── MATERIAL TO PROCESS
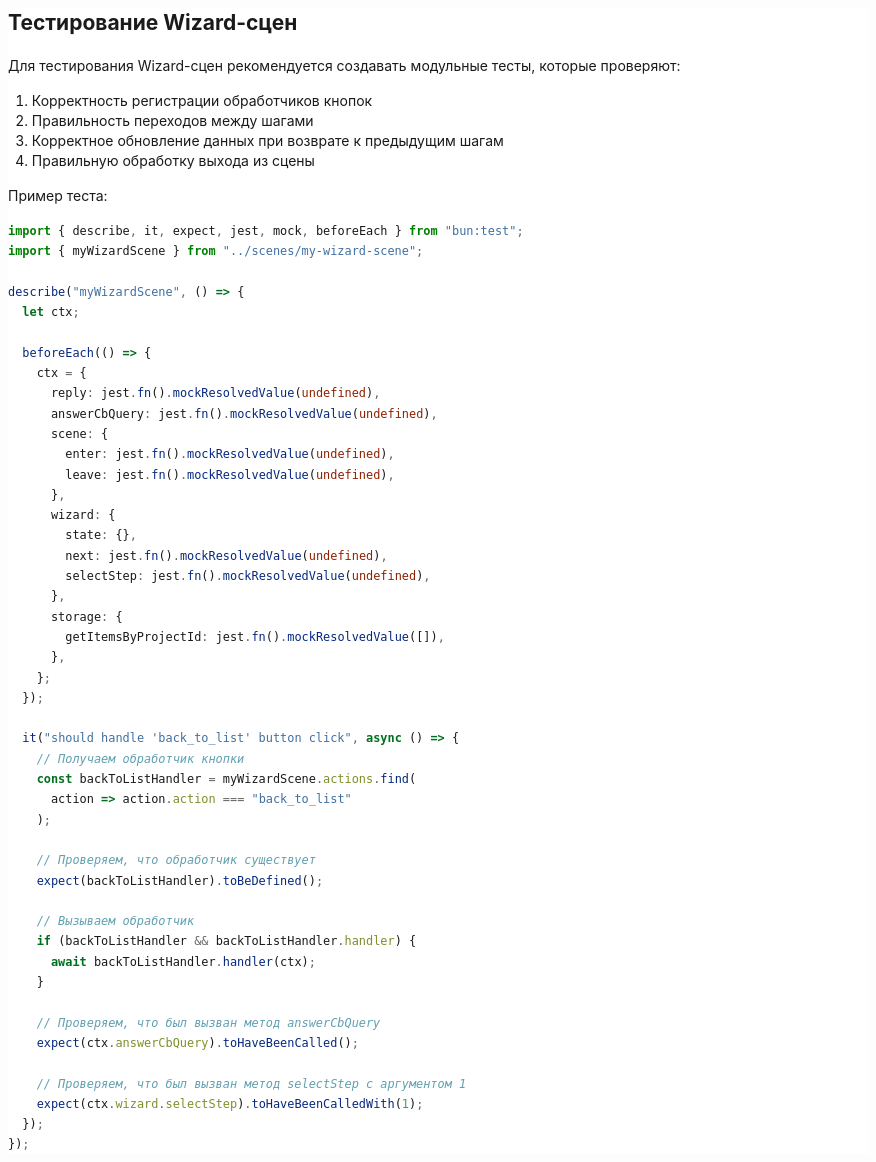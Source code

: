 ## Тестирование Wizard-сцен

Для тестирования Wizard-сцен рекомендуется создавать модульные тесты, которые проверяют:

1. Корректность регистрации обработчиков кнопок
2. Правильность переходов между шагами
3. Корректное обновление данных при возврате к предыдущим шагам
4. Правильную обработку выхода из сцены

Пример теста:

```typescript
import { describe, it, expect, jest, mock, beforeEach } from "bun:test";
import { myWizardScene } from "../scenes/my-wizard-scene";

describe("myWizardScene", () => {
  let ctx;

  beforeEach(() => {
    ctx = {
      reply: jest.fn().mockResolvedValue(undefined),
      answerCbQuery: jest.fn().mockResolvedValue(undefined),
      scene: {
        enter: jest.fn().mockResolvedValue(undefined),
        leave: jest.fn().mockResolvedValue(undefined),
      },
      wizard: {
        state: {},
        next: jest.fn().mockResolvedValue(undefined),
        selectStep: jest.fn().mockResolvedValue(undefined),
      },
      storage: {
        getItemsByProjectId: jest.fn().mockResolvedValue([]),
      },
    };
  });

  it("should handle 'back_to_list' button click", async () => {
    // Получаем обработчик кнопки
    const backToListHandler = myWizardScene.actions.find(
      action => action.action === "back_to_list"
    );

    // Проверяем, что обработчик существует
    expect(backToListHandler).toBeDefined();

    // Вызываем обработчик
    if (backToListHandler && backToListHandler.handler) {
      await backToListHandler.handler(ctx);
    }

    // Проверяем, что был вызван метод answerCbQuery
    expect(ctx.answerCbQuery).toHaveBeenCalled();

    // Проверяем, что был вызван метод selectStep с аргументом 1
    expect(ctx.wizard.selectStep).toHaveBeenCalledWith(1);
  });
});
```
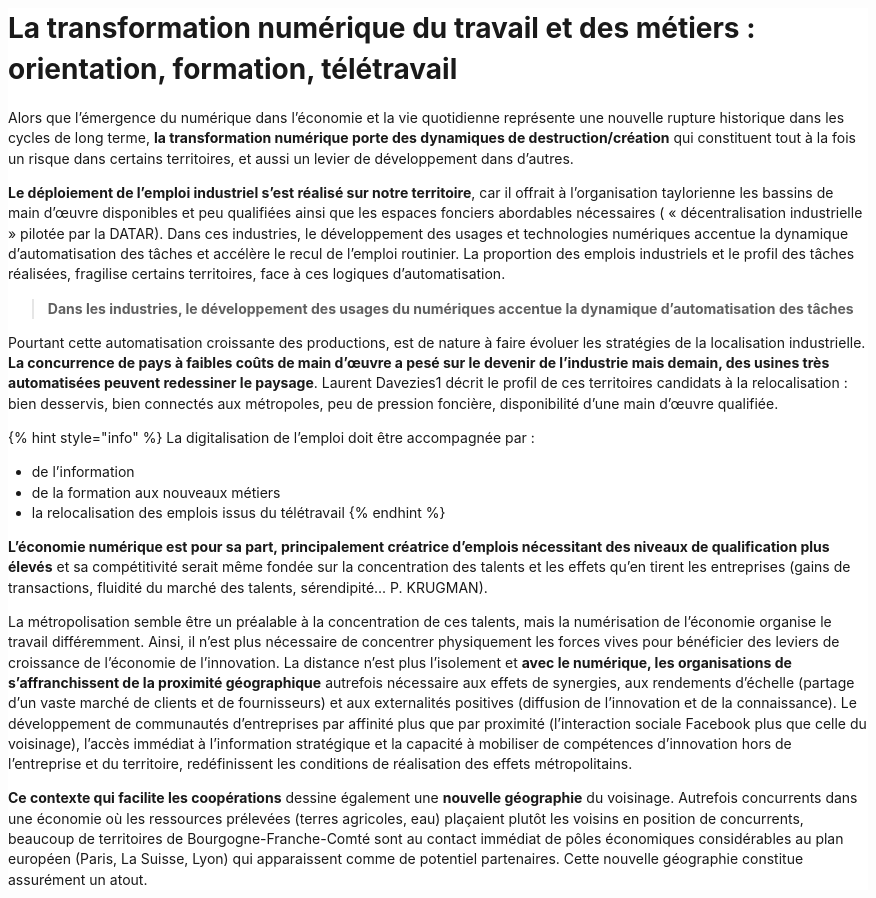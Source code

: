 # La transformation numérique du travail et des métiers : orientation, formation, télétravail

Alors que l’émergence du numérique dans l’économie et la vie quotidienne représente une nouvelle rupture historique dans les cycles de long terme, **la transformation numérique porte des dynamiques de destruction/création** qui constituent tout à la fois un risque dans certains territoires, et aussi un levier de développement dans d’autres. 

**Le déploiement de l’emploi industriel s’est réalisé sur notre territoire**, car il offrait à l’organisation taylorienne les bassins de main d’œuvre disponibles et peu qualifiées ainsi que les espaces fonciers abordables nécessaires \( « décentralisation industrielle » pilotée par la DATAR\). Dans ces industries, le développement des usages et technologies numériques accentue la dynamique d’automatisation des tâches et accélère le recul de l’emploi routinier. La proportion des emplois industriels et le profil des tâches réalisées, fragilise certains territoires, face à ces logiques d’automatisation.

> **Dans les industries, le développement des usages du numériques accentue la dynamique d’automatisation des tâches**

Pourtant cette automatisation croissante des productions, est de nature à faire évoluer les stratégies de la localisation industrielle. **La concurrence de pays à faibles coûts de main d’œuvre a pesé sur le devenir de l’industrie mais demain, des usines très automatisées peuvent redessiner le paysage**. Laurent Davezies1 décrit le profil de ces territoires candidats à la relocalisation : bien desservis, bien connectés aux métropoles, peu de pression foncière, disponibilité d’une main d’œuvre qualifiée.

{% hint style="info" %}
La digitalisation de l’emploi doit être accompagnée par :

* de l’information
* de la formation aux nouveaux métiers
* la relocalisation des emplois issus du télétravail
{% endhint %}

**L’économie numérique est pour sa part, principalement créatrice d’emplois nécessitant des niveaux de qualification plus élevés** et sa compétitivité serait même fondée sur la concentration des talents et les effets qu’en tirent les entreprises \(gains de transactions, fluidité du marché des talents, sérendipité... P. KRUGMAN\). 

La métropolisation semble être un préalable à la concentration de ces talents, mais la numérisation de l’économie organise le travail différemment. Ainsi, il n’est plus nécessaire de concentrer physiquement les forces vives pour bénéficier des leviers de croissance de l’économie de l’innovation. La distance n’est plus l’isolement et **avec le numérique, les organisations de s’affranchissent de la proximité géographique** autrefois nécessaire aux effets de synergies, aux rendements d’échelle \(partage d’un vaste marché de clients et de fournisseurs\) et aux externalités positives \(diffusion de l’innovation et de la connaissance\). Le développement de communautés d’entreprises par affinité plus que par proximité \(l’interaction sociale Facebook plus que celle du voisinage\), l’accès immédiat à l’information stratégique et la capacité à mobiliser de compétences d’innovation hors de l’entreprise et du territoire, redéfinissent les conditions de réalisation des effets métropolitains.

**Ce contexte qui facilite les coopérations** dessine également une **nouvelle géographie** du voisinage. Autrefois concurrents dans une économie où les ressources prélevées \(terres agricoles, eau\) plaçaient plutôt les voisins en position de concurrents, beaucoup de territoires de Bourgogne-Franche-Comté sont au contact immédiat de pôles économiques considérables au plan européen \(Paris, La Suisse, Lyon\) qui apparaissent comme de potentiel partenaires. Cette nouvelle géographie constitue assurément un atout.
────
── MATERIAL TO PROCESS
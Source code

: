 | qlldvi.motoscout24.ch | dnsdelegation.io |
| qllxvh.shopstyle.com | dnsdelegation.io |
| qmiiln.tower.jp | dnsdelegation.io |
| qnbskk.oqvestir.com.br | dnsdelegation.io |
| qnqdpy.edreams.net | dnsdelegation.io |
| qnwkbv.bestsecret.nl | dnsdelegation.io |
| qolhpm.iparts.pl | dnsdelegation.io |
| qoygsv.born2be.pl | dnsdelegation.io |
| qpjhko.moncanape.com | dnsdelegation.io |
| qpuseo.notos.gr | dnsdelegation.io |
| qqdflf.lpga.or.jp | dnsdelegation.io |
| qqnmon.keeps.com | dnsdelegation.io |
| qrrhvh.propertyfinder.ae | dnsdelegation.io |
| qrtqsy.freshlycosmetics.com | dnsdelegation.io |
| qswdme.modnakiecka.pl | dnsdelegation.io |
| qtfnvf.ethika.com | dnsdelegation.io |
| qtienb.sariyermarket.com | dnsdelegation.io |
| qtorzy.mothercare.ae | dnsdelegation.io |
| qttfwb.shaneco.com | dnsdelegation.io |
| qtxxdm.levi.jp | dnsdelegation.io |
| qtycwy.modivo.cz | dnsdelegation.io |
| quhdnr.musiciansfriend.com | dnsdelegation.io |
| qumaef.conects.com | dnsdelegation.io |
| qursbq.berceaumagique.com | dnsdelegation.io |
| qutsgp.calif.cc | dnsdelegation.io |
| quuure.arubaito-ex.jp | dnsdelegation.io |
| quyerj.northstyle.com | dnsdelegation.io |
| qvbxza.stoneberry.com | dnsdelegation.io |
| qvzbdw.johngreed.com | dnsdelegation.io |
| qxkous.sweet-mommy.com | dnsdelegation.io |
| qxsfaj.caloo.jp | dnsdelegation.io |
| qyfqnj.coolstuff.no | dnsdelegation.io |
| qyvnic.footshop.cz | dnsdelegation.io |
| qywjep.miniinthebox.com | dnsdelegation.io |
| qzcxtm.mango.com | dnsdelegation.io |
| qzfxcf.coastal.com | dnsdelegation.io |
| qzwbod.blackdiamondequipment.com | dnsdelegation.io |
────
• [WORK ORDER] Begin at the line that has "qllxvh.shopstyle.com | dnsdelegation.io |" in the entries above; stop after the line that has "qrtqsy.freshlycosmetics.com | dnsdelegation.io |". Transcribe exactly those lines and no others.

• [SOLUTION BELOW]
| qllxvh.shopstyle.com | dnsdelegation.io |
| qmiiln.tower.jp | dnsdelegation.io |
| qnbskk.oqvestir.com.br | dnsdelegation.io |
| qnqdpy.edreams.net | dnsdelegation.io |
| qnwkbv.bestsecret.nl | dnsdelegation.io |
| qolhpm.iparts.pl | dnsdelegation.io |
| qoygsv.born2be.pl | dnsdelegation.io |
| qpjhko.moncanape.com | dnsdelegation.io |
| qpuseo.notos.gr | dnsdelegation.io |
| qqdflf.lpga.or.jp | dnsdelegation.io |
| qqnmon.keeps.com | dnsdelegation.io |
| qrrhvh.propertyfinder.ae | dnsdelegation.io |
| qrtqsy.freshlycosmetics.com | dnsdelegation.io |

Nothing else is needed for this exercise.